● Exercise requirements
Transcribe exactly the lines from the one holding "The board interpreter" to the end of the data below, including both of those lines and no others.
··· Records shown ···
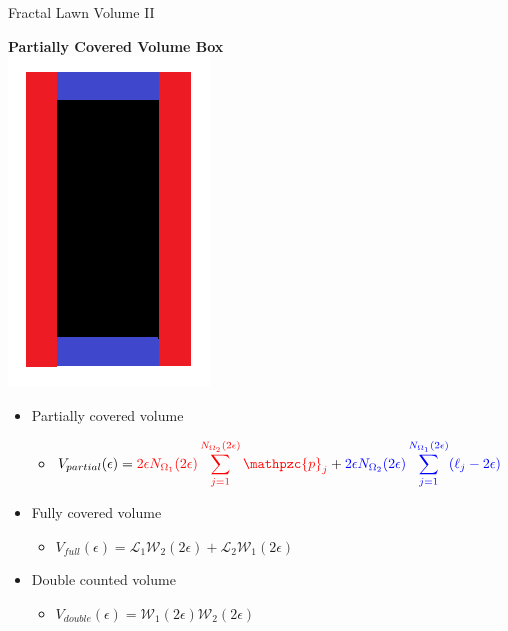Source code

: \documentclass{beamer}
\newcommand{\SL}{\mathcal{L}}
\newcommand{\Om}{\Omega}
\newcommand{\W}{\mathcal{W}}
\newcommand{\p}{\mathpzc{p}}
\begin{document}
\begin{frame}{Fractal Lawn Volume II}
	\begin{center}
		{\bf Partially Covered Volume Box} \\
		\includegraphics[scale=0.25]{VolumeBox.png}
	\end{center}
	\pause
	\vspace{0.2in}
	
	\begin{itemize}
		\item Partially covered volume
		\begin{itemize}
			\item $\displaystyle V_{partial}(\epsilon)=\textcolor{red}{2\epsilon N_{\Om_1}(2\epsilon)\sum_{j=1}^{N_{\Om_2}(2\epsilon)} \p_j} + \textcolor{blue}{2\epsilon N_{\Om_2}(2\epsilon)\sum_{j=1}^{N_{\Om_1}(2\epsilon)} (\ell_j - 2\epsilon)}$
		\end{itemize}
		\pause
		
		\item Fully covered volume
		\begin{itemize}
			\item $\displaystyle V_{full}(\epsilon)=\SL_1 \W_2(2\epsilon) + \SL_2 \W_1(2\epsilon)$
		\end{itemize}
		\pause
		
		\item Double counted volume
		\begin{itemize}
			\item $V_{double}(\epsilon)=\W_1(2\epsilon) \W_2(2\epsilon)$
		\end{itemize}
	\end{itemize}
	
\end{frame}
\end{document}

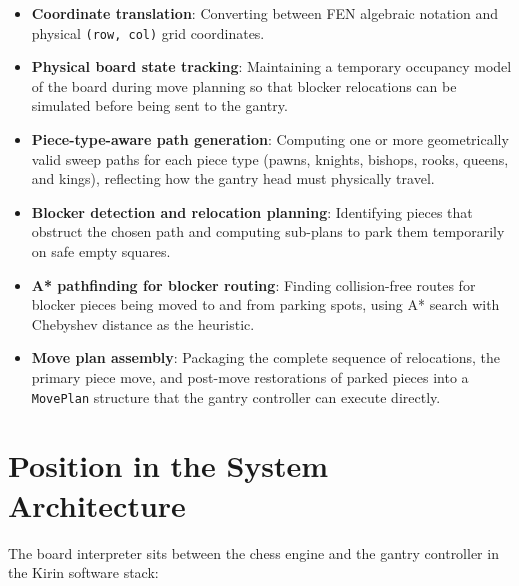 \documentclass[11pt,a4paper]{report}
\begin{document}
\begin{itemize}
    \item \textbf{Coordinate translation}: Converting between FEN algebraic notation and physical \texttt{(row, col)} grid coordinates.
    \item \textbf{Physical board state tracking}: Maintaining a temporary occupancy model of the board during move planning so that blocker relocations can be simulated before being sent to the gantry.
    \item \textbf{Piece-type-aware path generation}: Computing one or more geometrically valid sweep paths for each piece type (pawns, knights, bishops, rooks, queens, and kings), reflecting how the gantry head must physically travel.
    \item \textbf{Blocker detection and relocation planning}: Identifying pieces that obstruct the chosen path and computing sub-plans to park them temporarily on safe empty squares.
    \item \textbf{A* pathfinding for blocker routing}: Finding collision-free routes for blocker pieces being moved to and from parking spots, using A* search with Chebyshev distance as the heuristic.
    \item \textbf{Move plan assembly}: Packaging the complete sequence of relocations, the primary piece move, and post-move restorations of parked pieces into a \texttt{MovePlan} structure that the gantry controller can execute directly.
\end{itemize}

\section{Position in the System Architecture}

The board interpreter sits between the chess engine and the gantry controller in the Kirin software stack:

\begin{center}
\end{center}
\end{document}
···
● Exercise response
The board interpreter sits between the chess engine and the gantry controller in the Kirin software stack:

\begin{center}
\end{center}
\end{document}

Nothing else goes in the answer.